A religious people on an epic journey, following their seer through the wilderness in search of a promised land. Sound familiar? It won’t be…
The prophet – or Fisher – has guided his people from the cities into hardship, listening to the whispers of the Gods and reading the words they inscribe into the mystical bones he carries (in
the Ark of the Covenant a fancy chest). He gave up his sight, his name and much of his life to being their servant. They have faith in him to see them to safety and the bounty of the Land of Plenty. They believe his promises that there is an appointed hour by when they must arrive.
But the prophet is dying. His pregnant daughter is named Fisher in his place and appointed his heir. But although her eyes blacken with the Gods’ favour, she doesn’t receive the same reflexive support from her tribe. As new challenges arise, her followers’ faith falters – and Fisher has a lot to learn about leadership. Can she see them safely to their promised homeland?

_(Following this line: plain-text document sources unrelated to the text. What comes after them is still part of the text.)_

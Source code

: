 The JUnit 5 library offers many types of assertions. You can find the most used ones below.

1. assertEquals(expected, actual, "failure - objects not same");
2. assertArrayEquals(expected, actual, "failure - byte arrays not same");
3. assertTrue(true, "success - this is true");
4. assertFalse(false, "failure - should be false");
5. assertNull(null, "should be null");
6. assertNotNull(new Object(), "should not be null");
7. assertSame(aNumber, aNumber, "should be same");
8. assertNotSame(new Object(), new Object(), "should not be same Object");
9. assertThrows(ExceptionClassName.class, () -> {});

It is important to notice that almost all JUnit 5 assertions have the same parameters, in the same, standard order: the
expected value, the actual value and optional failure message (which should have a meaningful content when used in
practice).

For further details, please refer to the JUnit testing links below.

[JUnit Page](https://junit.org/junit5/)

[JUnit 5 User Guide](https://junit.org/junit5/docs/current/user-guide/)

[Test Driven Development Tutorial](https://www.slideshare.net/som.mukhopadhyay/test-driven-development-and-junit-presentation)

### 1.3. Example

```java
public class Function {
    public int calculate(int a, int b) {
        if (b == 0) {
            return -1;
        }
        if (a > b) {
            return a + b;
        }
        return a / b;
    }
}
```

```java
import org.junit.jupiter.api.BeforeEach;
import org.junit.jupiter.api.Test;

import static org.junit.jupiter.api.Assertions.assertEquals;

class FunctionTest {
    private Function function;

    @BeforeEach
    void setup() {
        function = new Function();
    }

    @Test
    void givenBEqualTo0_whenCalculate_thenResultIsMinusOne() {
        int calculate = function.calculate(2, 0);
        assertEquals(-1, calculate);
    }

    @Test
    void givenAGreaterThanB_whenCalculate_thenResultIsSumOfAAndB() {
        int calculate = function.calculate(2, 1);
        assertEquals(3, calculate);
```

What’s not to like about the audacious pitch of a gender-flipped fantasy retelling of one of the great stories of faith and leadership? I’m always here for challenging expectations and I greatly enjoyed Gailey’s hippo
caper romp River of Teeth. So I picked up The Fisher of Bones with high expectations.
The world-building here is narrow: we learn nothing next to nothing about what the tribe left behind and very little of the lands they pass through. The narrative cleaves tightly to Fisher, introducing only a handful of the rest of the tribe (predominantly the trouble makers) and sketching them in the barest terms: angry words, prejudices, fears, flickering hopes. It makes for very little to latch on to, although I liked Fisher well enough (she’s overwhelmed, trying her best, which I relate to strongly at the moment) and enjoyed the novelty of a protagonist who was first pregnant, then a new mother.
I also enjoyed her husband Marc’s arc, which helped underline that this isn’t our world. This is a world where Gods speak to their chosen one and magic can heal. The tribe may feel familiar and have recognisable responses (it was easy to be annoyed with Rand, and to tut at the willingness to put aside values and reject outsiders when under pressure), but this isn’t the Exodus from Egypt. And the ending leaves us on the shores of a very strange world indeed.
But I do think it’s flawed. It’s a big vision, closely controlled – too closely, for my liking in the end. The novella lurches from one briefly-sketched crisis to the next, never pausing to explore the world (or the characters) or really allow any situation to play out in full. It often makes the resolutions feel telegraphed and/or too easy – there’s no time for the pressure to build, for there to be failures on the road to success.
Whether read as a novelette or in the serial format now available from Serial Box, it doesn’t quite work for me. As a novelette, it feels too fragmented; as a serial, I felt cheated by just how short each episode was. That said, as the framework for a fuller re-telling, it’s very intriguing – if this were the outline for a novel, I’d be right here to read it. And in spite of my whinging, I am intrigued to find out what happens next: The Fisher of Bones is not self-contained, ending on a cliffhanger that turns the world upside down. As such, I suspect I won’t be the only one to find it frustrating. But it’s worth a look (maybe once a second season is available? I’m sort of taking on faith that one will be forthcoming).
…unrelated: CHECK OUT THAT COVER ART. One of my favourite things about reading this via Serial Box was that I got to gaze at it on a regular basis. It’s luminous. Love it.